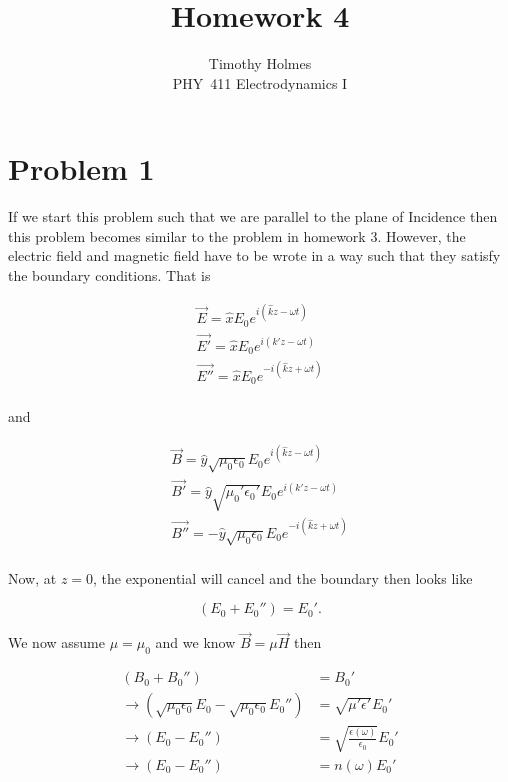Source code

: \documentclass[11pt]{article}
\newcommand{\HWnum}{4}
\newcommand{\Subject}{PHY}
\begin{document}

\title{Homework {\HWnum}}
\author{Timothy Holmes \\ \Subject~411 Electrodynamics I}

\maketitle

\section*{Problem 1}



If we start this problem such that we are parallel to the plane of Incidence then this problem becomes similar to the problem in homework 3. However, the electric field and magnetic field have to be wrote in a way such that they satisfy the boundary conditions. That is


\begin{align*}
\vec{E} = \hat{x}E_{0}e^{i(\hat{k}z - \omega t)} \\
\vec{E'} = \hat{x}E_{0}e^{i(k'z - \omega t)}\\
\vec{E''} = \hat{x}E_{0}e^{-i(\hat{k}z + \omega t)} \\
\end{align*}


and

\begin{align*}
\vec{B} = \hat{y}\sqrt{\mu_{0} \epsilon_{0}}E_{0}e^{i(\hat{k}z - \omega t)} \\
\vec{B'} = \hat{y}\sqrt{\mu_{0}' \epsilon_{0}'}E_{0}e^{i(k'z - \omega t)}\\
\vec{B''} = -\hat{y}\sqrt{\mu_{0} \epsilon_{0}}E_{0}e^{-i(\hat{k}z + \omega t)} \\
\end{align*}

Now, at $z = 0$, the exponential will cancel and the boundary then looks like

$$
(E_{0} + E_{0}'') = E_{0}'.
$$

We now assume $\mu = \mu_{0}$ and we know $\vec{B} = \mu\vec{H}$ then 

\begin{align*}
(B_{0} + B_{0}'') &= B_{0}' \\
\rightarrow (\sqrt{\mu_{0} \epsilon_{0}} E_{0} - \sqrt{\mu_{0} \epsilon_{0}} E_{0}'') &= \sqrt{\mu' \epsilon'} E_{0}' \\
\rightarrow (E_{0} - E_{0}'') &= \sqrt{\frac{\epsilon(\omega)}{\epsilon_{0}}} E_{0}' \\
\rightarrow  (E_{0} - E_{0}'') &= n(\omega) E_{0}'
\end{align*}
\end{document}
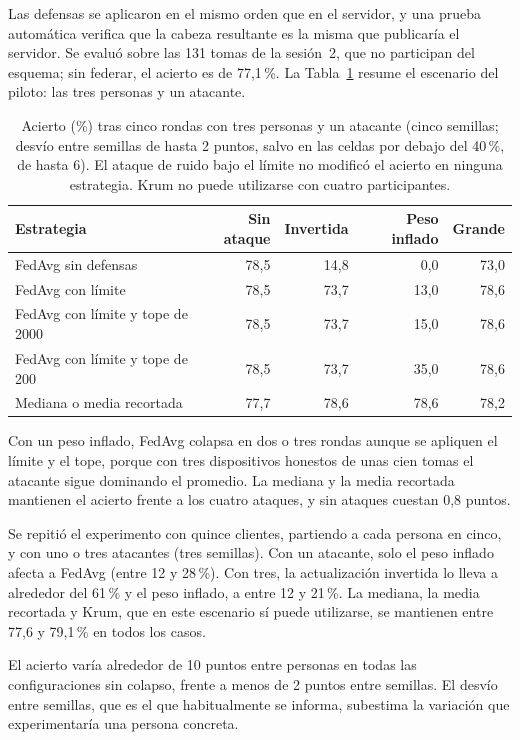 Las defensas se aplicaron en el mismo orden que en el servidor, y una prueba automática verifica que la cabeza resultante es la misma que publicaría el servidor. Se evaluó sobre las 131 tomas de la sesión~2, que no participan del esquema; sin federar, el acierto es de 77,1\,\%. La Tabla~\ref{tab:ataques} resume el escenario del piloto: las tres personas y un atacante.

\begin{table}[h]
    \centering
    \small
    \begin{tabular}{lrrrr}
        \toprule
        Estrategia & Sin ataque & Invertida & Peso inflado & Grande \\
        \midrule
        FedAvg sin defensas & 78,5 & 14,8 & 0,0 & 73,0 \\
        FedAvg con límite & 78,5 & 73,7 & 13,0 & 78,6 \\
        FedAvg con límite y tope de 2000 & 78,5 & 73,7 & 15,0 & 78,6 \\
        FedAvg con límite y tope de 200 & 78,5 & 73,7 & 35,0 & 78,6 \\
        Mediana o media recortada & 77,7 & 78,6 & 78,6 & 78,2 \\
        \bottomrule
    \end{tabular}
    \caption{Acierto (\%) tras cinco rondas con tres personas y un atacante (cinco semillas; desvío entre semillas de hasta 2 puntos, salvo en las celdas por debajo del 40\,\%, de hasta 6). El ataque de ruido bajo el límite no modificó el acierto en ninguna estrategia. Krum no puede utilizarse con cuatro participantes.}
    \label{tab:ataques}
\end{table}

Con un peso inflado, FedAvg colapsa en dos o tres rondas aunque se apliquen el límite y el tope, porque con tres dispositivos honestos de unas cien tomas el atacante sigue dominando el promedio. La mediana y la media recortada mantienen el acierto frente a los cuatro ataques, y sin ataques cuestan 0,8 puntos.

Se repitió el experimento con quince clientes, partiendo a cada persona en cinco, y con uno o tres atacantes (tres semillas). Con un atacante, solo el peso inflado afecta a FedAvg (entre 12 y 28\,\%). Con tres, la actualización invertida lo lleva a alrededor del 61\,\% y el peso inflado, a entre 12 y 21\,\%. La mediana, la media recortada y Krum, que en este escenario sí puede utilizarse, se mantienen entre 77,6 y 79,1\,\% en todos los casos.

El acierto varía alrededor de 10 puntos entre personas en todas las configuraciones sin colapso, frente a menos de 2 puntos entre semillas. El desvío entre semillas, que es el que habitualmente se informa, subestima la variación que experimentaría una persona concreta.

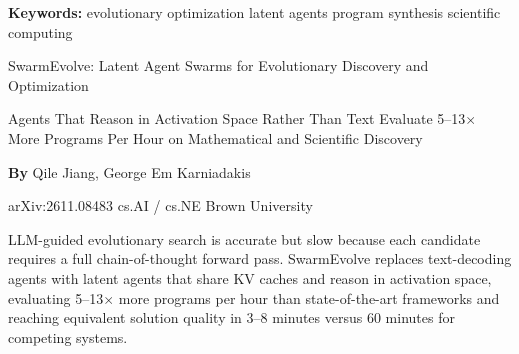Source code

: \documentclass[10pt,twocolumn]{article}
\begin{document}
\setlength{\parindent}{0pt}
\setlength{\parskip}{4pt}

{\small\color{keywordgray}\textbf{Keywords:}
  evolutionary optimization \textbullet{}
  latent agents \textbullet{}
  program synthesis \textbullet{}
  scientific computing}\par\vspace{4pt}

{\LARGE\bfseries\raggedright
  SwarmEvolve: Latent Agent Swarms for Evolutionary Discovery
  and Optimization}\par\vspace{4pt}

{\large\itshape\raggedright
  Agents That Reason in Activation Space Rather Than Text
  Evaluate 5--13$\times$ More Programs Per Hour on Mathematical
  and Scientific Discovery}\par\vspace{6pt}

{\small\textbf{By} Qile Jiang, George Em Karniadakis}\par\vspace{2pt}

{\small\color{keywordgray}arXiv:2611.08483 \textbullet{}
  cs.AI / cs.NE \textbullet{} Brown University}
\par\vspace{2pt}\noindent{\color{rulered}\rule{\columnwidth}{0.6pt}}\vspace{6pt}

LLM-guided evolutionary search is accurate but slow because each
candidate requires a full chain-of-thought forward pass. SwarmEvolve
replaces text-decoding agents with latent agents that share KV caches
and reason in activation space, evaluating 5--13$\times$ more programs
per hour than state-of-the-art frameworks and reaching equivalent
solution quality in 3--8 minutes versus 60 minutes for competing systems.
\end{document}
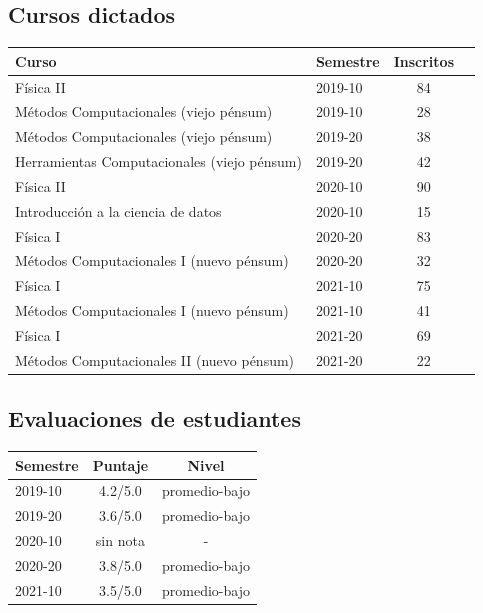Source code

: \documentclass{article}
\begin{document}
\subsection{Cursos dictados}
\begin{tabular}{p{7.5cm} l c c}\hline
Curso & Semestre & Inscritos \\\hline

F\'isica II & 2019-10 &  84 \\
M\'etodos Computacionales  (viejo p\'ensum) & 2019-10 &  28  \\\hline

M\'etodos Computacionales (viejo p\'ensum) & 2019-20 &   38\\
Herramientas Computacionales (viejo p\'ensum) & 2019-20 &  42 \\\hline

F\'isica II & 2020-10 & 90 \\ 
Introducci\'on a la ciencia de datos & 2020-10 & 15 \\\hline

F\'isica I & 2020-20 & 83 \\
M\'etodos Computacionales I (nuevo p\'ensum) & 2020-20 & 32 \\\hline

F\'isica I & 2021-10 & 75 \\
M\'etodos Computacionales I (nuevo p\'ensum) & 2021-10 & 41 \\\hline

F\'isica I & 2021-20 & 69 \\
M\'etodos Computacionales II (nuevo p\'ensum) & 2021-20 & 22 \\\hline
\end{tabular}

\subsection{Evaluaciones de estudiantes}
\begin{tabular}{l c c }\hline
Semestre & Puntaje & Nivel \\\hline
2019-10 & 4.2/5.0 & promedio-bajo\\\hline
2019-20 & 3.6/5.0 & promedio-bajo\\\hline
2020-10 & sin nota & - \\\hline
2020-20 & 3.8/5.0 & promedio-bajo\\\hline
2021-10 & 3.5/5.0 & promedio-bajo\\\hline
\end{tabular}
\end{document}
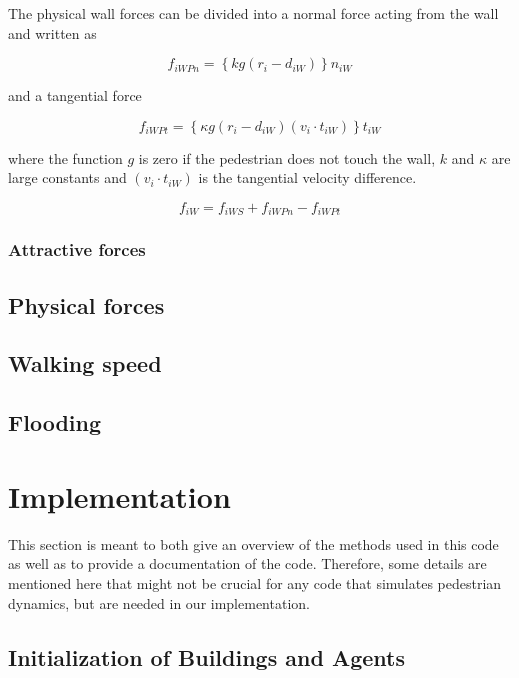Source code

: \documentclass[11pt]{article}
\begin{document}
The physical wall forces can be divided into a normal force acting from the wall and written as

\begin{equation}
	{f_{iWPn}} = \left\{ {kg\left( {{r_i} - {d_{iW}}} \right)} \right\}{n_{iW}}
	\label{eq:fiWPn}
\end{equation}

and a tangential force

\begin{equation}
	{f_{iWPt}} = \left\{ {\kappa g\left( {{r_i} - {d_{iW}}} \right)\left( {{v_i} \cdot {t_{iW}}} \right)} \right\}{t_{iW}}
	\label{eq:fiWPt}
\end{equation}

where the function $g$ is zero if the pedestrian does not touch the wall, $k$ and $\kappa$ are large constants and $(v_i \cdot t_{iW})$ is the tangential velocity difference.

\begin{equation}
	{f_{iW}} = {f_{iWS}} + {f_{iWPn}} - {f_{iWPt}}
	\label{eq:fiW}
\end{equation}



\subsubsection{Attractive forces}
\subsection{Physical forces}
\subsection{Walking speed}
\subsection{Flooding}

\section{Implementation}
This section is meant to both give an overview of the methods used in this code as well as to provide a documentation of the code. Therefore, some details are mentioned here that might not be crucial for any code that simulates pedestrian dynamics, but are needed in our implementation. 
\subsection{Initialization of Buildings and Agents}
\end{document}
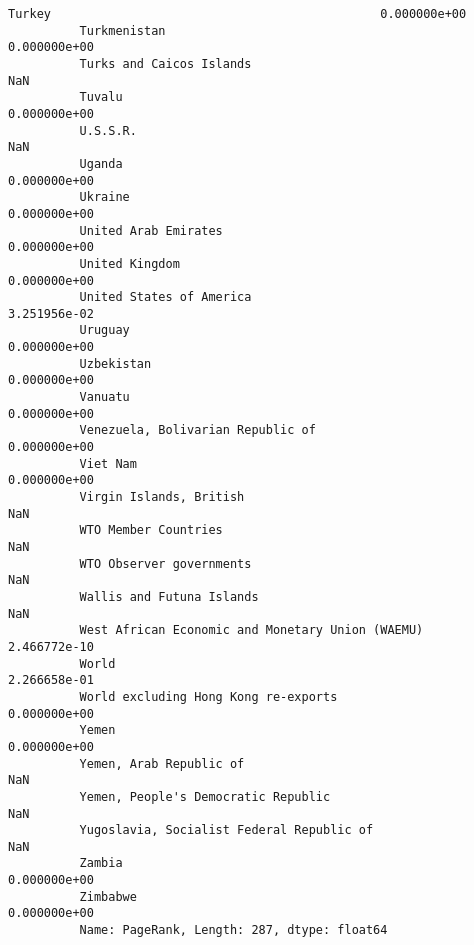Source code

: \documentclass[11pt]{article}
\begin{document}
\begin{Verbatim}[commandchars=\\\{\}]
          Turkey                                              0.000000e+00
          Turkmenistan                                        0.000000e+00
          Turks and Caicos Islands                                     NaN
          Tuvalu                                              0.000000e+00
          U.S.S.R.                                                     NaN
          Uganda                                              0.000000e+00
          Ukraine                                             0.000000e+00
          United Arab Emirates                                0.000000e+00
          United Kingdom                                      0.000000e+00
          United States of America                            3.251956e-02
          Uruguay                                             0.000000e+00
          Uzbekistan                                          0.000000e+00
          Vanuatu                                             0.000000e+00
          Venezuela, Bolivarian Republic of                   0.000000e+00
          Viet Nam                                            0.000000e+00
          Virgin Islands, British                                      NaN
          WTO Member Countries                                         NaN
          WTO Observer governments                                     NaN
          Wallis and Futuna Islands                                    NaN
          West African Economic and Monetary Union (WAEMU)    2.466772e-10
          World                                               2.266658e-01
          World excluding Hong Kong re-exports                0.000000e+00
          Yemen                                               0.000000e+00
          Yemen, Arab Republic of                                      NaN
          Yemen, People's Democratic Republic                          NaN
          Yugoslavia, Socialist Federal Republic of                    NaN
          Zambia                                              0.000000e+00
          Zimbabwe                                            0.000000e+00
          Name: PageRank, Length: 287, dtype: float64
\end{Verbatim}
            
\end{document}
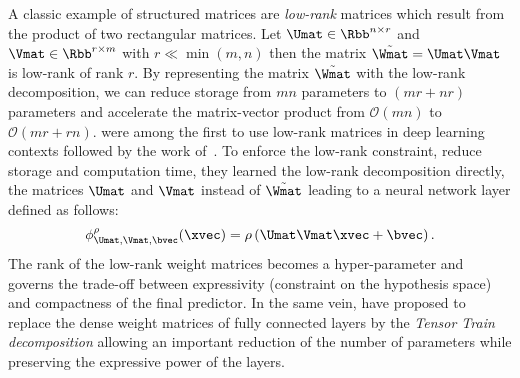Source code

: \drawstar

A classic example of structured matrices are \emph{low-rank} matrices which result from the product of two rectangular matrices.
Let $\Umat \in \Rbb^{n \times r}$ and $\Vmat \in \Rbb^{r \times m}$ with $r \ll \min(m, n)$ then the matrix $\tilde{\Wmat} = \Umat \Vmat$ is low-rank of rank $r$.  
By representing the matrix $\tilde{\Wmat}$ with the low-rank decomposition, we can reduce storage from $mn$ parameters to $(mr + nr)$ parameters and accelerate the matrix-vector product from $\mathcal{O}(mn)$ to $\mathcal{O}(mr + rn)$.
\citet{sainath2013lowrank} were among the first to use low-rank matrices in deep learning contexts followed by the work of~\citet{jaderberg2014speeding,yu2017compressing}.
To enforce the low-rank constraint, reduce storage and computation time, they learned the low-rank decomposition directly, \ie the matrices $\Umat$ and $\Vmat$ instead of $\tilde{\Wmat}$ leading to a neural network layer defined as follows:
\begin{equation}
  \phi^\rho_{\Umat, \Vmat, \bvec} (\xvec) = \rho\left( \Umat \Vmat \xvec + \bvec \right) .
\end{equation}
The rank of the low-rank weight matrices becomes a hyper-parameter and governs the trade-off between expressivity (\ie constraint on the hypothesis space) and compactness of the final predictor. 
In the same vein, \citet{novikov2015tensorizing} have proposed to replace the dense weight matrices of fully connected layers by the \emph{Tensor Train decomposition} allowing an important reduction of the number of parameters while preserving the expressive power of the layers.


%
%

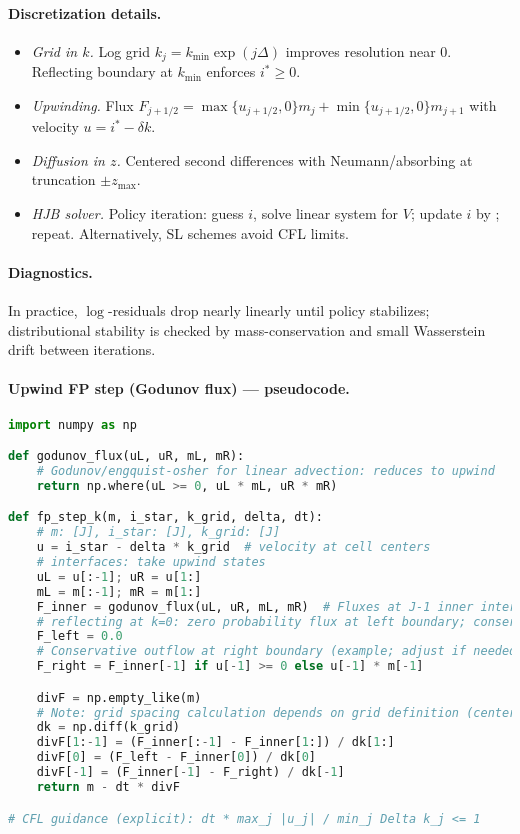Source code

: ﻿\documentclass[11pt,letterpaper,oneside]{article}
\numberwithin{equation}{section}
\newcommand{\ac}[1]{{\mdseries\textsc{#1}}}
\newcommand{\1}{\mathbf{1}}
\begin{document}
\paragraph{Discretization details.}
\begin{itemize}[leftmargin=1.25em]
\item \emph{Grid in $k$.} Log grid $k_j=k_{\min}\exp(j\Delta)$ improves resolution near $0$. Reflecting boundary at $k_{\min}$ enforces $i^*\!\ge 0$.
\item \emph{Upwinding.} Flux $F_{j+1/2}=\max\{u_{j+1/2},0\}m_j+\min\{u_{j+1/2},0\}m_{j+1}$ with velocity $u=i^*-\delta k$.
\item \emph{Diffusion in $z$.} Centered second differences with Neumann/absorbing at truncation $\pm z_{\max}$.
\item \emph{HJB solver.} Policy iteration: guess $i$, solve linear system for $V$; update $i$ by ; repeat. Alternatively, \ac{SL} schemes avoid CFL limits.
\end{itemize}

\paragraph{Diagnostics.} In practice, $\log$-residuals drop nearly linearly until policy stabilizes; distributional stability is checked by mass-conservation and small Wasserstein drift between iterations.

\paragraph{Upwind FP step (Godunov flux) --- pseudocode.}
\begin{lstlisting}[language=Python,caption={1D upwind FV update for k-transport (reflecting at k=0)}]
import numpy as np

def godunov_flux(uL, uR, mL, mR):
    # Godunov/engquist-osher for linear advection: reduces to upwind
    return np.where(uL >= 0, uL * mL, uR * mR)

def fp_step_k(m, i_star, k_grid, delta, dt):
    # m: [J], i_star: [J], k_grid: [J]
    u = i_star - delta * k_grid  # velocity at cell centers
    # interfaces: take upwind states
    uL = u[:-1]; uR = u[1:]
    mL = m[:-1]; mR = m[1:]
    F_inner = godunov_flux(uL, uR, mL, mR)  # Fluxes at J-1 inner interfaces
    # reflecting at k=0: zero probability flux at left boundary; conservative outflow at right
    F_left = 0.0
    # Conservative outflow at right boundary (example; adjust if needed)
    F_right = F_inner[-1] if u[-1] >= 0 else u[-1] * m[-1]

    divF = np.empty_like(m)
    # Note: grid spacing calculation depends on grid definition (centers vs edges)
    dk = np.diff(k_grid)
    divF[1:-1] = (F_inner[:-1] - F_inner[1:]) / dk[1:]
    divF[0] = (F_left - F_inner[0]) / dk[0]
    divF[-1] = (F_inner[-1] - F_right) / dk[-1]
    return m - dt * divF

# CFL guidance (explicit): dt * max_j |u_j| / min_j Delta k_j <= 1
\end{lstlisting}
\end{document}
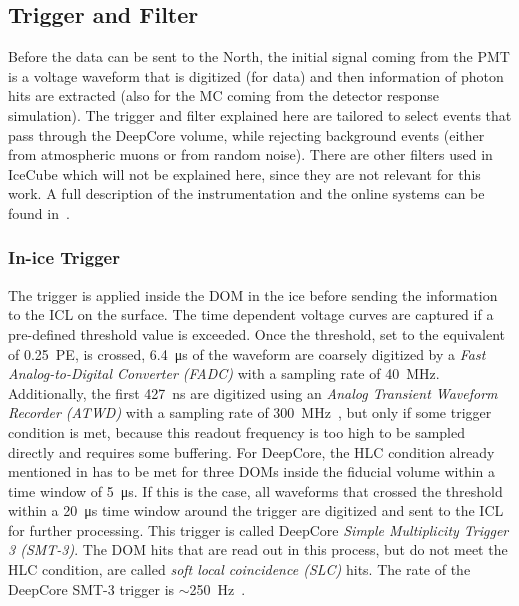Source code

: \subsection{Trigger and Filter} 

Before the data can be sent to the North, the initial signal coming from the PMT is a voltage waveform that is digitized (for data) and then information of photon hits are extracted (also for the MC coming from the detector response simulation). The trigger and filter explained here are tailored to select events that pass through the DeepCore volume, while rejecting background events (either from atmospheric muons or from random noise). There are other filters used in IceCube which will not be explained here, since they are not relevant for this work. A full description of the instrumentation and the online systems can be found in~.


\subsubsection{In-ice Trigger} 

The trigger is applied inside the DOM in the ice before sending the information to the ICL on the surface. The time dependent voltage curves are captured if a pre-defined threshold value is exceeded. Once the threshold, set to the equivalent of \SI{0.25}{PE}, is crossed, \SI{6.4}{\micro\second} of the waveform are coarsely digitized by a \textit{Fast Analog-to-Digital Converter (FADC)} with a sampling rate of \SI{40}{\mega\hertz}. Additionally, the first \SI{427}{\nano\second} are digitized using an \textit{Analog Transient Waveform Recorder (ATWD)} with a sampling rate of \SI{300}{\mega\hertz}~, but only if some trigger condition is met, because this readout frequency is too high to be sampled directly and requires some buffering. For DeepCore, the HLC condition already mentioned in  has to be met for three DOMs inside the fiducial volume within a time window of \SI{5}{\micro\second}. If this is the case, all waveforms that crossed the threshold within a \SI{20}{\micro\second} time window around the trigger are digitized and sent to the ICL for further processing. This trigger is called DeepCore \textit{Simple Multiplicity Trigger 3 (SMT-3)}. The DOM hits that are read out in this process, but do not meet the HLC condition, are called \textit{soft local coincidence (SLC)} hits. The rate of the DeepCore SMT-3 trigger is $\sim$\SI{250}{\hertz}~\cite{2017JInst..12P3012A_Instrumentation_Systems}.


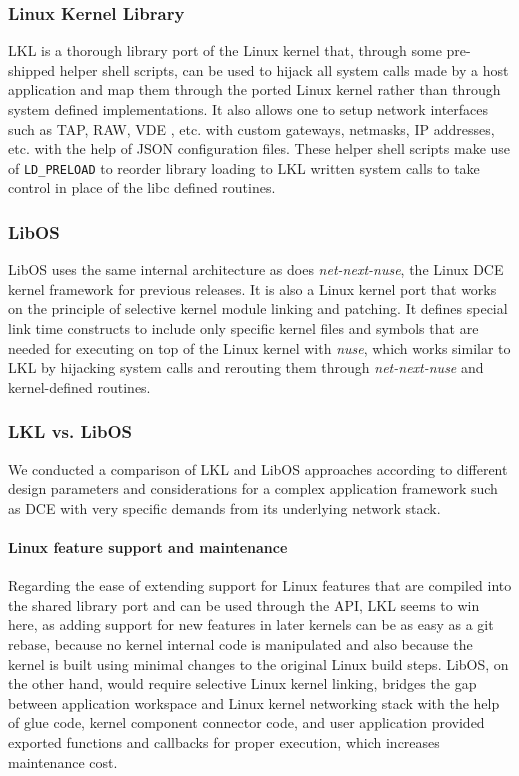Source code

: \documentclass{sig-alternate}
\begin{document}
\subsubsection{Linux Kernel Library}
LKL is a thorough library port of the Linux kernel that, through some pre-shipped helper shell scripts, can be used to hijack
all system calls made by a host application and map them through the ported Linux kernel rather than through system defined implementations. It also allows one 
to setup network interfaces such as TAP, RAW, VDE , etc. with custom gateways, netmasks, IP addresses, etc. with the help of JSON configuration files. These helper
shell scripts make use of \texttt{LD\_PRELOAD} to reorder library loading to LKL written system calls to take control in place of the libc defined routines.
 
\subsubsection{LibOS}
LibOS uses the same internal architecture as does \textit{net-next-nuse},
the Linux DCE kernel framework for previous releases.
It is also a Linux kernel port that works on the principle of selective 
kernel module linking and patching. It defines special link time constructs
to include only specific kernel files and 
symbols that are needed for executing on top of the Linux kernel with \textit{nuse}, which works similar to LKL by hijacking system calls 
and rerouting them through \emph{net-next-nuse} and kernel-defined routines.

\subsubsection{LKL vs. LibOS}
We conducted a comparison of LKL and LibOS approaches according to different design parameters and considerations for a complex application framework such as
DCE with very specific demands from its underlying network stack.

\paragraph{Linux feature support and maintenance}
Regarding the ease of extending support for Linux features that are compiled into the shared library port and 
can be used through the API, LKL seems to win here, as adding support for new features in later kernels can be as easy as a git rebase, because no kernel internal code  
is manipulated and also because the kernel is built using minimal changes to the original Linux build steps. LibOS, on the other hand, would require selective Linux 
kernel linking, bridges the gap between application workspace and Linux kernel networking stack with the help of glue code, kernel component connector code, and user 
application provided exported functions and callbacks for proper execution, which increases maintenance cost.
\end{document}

--- --- ---

With the data above as the source, tally the lines that include the string "application", and give that figure alone.

### Output of the task
4